Firsts and Other Notables:
Master Mold, the gigantic creator and leader of the smaller Sentinels, debuts. He will earn place his own place in the X-Men's rogues gallery as a standalone villain apart from the Sentinels en masse, most notably by fusing Nimrod (an advanced Sentinel from the future) to form Bastion, the villain of the 90s "Operation: Zero Tolerance" crossover.


Beast's origin is detailed.
Essentially, Hank was ridiculed for his animal-like appendages until finding success as an athlete, which brings him to the attention of Professor Xavier. When his success leads some to suspect Hank is a mutant, Xavier invites him to his school. This origin will be elaborated on later in the series, but aside from the addition of a one-note super-villain to the proceedings, little is changed.

Beast's parents also appear for the first time. Moreso than any of the other original X-Men, very little is ever done with them.

A Work in Progress:
The credits now refer to the team as "the most unusual fighting team of all time" instead of "the most unusual teenagers of all time."

Trask says that he didn't create the Sentinels; he created Master Mold, who created the Sentinels. But Master Mold still needs Trask's help to create more Sentinels. It's all a bit dodgy.

Jean is able to use her telekinesis to essentially fly alongside Angel.


While in his astral form, Xavier bombards Beast with "sharp thought particles." That frankly doesn't make much sense...


Ah, the Silver Age:
Beast attributes his mutation to the fact that his parents worked at an atomic facility, further strengthening the correlation in these early issues between radiation and mutation.

The Sentinels fire "nature activator rays" at the X-Men, causing the landscape around them to go wild. They, of course, no exactly what they are.

Those same rays are being fired by three Sentinel gunners. And Professor X manages to knock them out using telepathy.


Iceman and Beast attempt to infiltrate the Sentinels' base by creating an ice glider then having Cyclops use the force of his optic blast launch them towards the base. The glider turns out to be less than aerodynamically sound, and when they are about to tumble off it, the Sentinels capture them and take them inside the base. Seems like that all "ice glider" plan wasn't too well thought out.


For Sale: "No real 'X-Ray' vision is obtained, but you get an illusion of 'X-Ray' vision so amazing you'll hardly believe your eyes."

What do you mean, I don't get real X-Ray vision?

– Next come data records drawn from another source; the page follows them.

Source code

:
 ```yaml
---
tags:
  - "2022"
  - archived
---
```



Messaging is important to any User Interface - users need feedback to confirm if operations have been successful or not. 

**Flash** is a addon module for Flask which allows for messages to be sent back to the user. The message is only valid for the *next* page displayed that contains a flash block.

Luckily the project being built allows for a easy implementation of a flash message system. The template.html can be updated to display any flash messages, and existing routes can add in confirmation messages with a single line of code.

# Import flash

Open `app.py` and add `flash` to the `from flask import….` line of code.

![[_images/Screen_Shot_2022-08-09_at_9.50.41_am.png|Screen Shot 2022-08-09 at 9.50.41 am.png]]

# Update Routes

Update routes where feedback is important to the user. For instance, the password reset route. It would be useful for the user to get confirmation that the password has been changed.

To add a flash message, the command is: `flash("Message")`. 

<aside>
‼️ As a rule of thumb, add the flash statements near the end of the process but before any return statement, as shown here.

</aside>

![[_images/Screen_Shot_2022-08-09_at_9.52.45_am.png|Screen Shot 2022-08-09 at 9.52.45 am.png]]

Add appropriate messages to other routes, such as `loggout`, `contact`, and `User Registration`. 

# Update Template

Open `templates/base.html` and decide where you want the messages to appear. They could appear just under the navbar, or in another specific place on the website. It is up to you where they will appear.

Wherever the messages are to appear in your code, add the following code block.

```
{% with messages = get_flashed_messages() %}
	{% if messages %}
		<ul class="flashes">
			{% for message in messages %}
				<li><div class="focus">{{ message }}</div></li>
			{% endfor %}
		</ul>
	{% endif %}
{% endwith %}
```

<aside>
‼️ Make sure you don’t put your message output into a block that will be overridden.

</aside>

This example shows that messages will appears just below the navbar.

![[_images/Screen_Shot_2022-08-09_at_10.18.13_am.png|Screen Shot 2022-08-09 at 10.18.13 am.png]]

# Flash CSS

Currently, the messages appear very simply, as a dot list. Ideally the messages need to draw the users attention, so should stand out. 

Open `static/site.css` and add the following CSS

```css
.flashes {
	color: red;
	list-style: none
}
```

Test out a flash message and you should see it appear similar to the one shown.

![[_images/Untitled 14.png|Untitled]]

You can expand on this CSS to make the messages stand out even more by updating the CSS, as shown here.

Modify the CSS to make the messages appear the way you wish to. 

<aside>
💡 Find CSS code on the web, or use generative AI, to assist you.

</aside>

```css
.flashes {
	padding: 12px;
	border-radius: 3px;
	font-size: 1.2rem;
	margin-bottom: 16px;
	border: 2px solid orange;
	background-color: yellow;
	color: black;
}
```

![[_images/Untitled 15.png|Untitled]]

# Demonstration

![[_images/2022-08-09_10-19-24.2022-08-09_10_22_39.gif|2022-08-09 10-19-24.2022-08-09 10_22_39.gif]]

Teebore's Take: Aside from the introduction of Master Mold, this issue is little more than one long fight scene. Even Beast's origin is pedestrian and feels shoe-horned in to draw out the story (if making the X-Men mutants is an easy way of explaining how they got their powers, the downside, as we'll see further down the road, is that their "origin" stories are fairly dull and repetitive. Beast's, for example, follows the standard pattern of radiation-ridiculed for being different-feared for being different-running from a mob which garners the attention of Professor X).

It's always fun to see the X-Men fighting big robots, and this issue does have some Silver Age quirkiness to it, but has little beyond that going for it, especially coming after last issue.

2 comments:

  1. I like my sentinels silent- it wierds me out when they talk like people.

    I want to know what simulated X-Ray vision actually looks like

    -A

    ReplyDelete
  2. I agree: Sentinels talking is just weird. In this case, they sound too human for robots, and too robotic for humans, and it's offputting.

    Even if I read their dialogue in the mechanical voice they used for the Sentinels' dialogue in the X-Men cartoon.